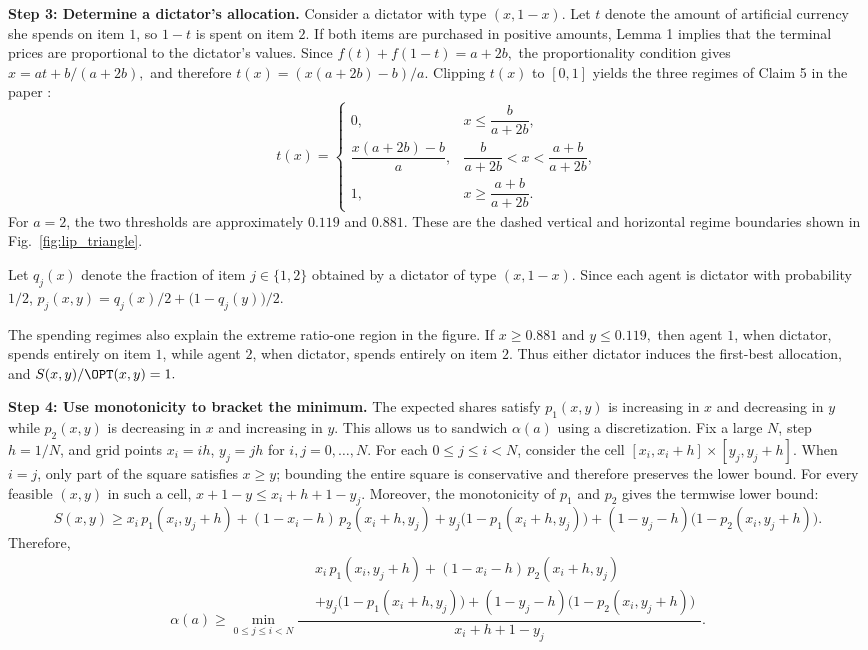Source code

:\textbf{Step 3: Determine a dictator's allocation.}
Consider a dictator with type $(x,1-x)$. Let $t$ denote the amount of artificial currency she spends on item $1$, so $1-t$ is spent on item $2$. If both items are purchased in positive amounts, Lemma 1 implies that the terminal prices are proportional to the dictator's values. Since $f(t)+f(1-t)=a+2b,$ the proportionality condition gives $x={at+b}/({a+2b}),$ and therefore $t(x)=({x(a+2b)-b})/{a}.$ Clipping $t(x)$ to $[0,1]$ yields the three regimes of Claim 5 in the paper \cite{GuoConitzer2010}: 
\[
t(x)=
\begin{cases}
0, & x\le \dfrac{b}{a+2b},\\[2mm]
\dfrac{x(a+2b)-b}{a},
& \dfrac{b}{a+2b}<x<\dfrac{a+b}{a+2b},\\[3mm]
1, & x\ge \dfrac{a+b}{a+2b}.
\end{cases}
\]
For $a=2$, the two thresholds are approximately $0.119$ and $ 0.881.$
These are the dashed vertical and horizontal regime boundaries shown in Fig.~\ref{fig:lip_triangle}.

Let $q_j(x)$ denote the fraction of item $j \in \{1,2\}$ obtained by a dictator of type $(x,1-x)$. Since each agent is dictator with probability $1/2$, $p_j(x,y) =  q_j(x)/2 + \bigl(1-q_j(y)\bigr)/2.$

The spending regimes also explain the extreme ratio-one region in the figure.
If $x\ge0.881$ and $y\le0.119,$ then agent $1$, when dictator, spends entirely on item $1$, while agent $2$,
when dictator, spends entirely on item $2$. Thus either dictator induces the
first-best allocation, and ${S(x,y)}/{\OPT(x,y)}=1.$

\textbf{Step 4: Use monotonicity to bracket the minimum.}
The expected shares satisfy $p_1(x,y)$  is increasing in $x$ and decreasing in $y$ while $p_2(x,y)$ is decreasing in $x$ and increasing in $y$. This allows us to sandwich $\alpha(a)$ using a discretization. Fix a large $N$, step $h=1/N$, and grid points $x_i = ih$, $y_j = jh$ for $i,j = 0,\dots,N$. For each $0\le j\le i<N$, consider the cell $[x_i,x_i+h]\times[y_j,y_j+h]$. When $i=j$, only part of the square satisfies $x\ge y$; bounding the
entire square is conservative and therefore preserves the lower bound. 
For every feasible $(x,y)$ in such a cell, $x+1-y\le x_i+h+1-y_j.$ Moreover, the monotonicity of $p_1$ and $p_2$ gives the termwise lower
bound:
\[
S(x,y)\ge
x_i\,p_1(x_i,y_j+h)
+(1-x_i-h)\,p_2(x_i+h,y_j)
+y_j\bigl(1-p_1(x_i+h,y_j)\bigr)
+(1-y_j-h)\bigl(1-p_2(x_i,y_j+h)\bigr).
\]
Therefore,
\[
\alpha(a)
\ge
\min_{0\le j\le i<N}
\frac{
\begin{aligned}
&x_i\,p_1(x_i,y_j+h) 
+(1-x_i-h)\,p_2(x_i+h,y_j) \\
&+y_j\bigl(1-p_1(x_i+h,y_j)\bigr) 
+(1-y_j-h)\bigl(1-p_2(x_i,y_j+h)\bigr)
\end{aligned}
}{
x_i+h+1-y_j
}.
\]

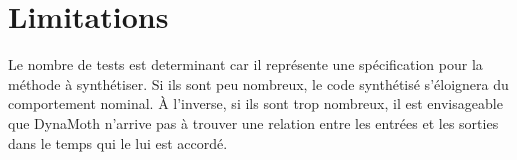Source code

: \chapter{Limitations}
	\thispagestyle{limitation}
	
\par Le nombre de tests est determinant car il représente une spécification pour la méthode à synthétiser. Si ils sont peu nombreux, le code synthétisé s'éloignera du comportement nominal. À l'inverse, si ils sont trop nombreux, il est envisageable que DynaMoth n'arrive pas à trouver une relation entre les entrées et les sorties dans le temps qui le lui est accordé.
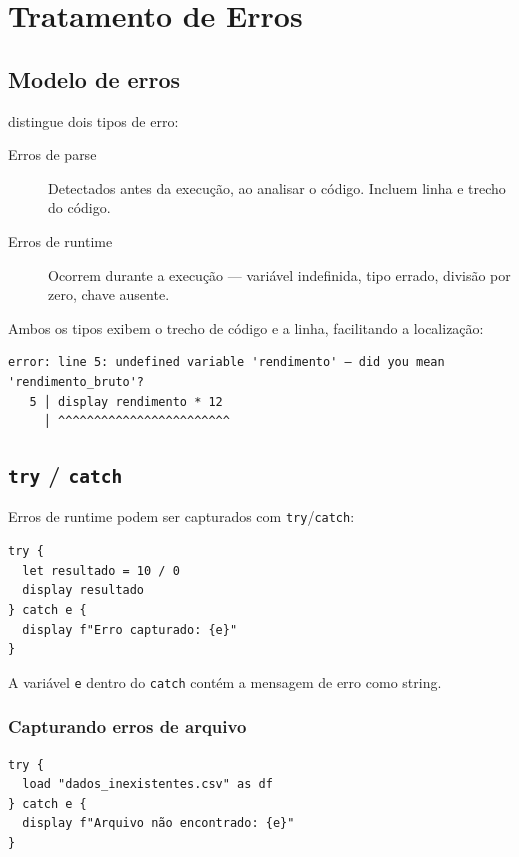 \chapter{Tratamento de Erros}

\section{Modelo de erros}

\hayashi{} distingue dois tipos de erro:

\begin{description}
  \item[Erros de parse] Detectados antes da execução, ao analisar o código.
        Incluem linha e trecho do código.
  \item[Erros de runtime] Ocorrem durante a execução — variável indefinida,
        tipo errado, divisão por zero, chave ausente.
\end{description}

Ambos os tipos exibem o trecho de código e a linha, facilitando a localização:

\begin{lstlisting}[style=inline]
error: line 5: undefined variable 'rendimento' — did you mean 'rendimento_bruto'?
   5 │ display rendimento * 12
     │ ^^^^^^^^^^^^^^^^^^^^^^^^
\end{lstlisting}

\section{\texttt{try} / \texttt{catch}}

Erros de runtime podem ser capturados com \lstinline{try}/\lstinline{catch}:

\begin{lstlisting}[caption={try/catch básico}]
try {
  let resultado = 10 / 0
  display resultado
} catch e {
  display f"Erro capturado: {e}"
}
\end{lstlisting}

A variável \lstinline{e} dentro do \lstinline{catch} contém a mensagem de erro
como string.

\subsection*{Capturando erros de arquivo}

\begin{lstlisting}
try {
  load "dados_inexistentes.csv" as df
} catch e {
  display f"Arquivo não encontrado: {e}"
}
\end{lstlisting}

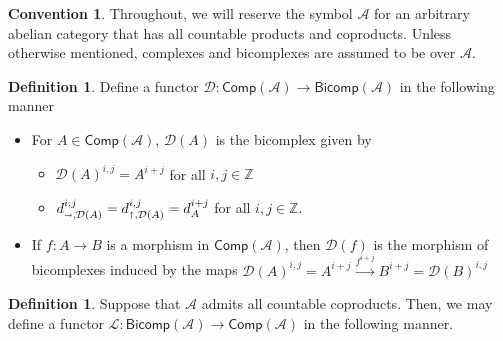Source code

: \documentclass[oneside,11pt]{article}
\theoremstyle{definition}
\newtheorem{defn}[thm]{Definition}
\newtheorem{conv}[thm]{Convention}
\theoremstyle{remark}
\begin{document}
\begin{conv}
	Throughout, we will reserve the symbol $\mathscr{A} $ for an arbitrary abelian category that has all countable products and coproducts. Unless otherwise mentioned, complexes and bicomplexes are assumed to be over $\mathscr{A} $.  
\end{conv}
\begin{defn}
 Define a functor $\mathcal{D}: \textsf{Comp}(\mathscr{A} )  \rightarrow  \textsf{Bicomp}(\mathscr{A} )$ in the following manner
 \begin{itemize}
  \item For $A\in \textsf{Comp}(\mathscr{A} )$, $\mathcal{D}(A)$ is the bicomplex given by
	  \begin{itemize}
	   \item $\mathcal{D}(A)^{i,j}= A^{i+j}$ for all $i,j\in \mathbb{Z} $ 
	 \item $d_{\shortrightarrow , \mathcal{D}(A) }^{i,j}= d_{\shortuparrow , \mathcal{D}(A) }^{i,j} = d_{A}^{i+j}$ for all $i,j\in \mathbb{Z} $. 
	  \end{itemize}
  \item If $f:A \rightarrow B $ is a morphism in $\textsf{Comp}(\mathscr{A} )$, then $\mathcal{D}(f)$ is the morphism of bicomplexes induced by the maps $\mathcal{D}(A)^{i,j} = A^{i+j} \xrightarrow{f^{i+j}} B^{i+j}= \mathcal{D}(B)^{i,j}$ 
 \end{itemize}
\end{defn}



\begin{defn}
 Suppose that $\mathscr{A}$ admits all countable coproducts. Then, we may define a functor $\mathcal{L}:\textsf{Bicomp}(\mathscr{A} )  \rightarrow \textsf{Comp}(\mathscr{A} ) $ in the following manner.  
\end{defn}
\end{document}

* * * *

ASSIGNMENT
Leave the pictures out and repeat exactly the lines from the beginning of the records to the line bearing "3: Determine a", both ends counted.

EXPECTED OUTPUT
Source code

:\textbf{Step 3: Determine a dictator's allocation.}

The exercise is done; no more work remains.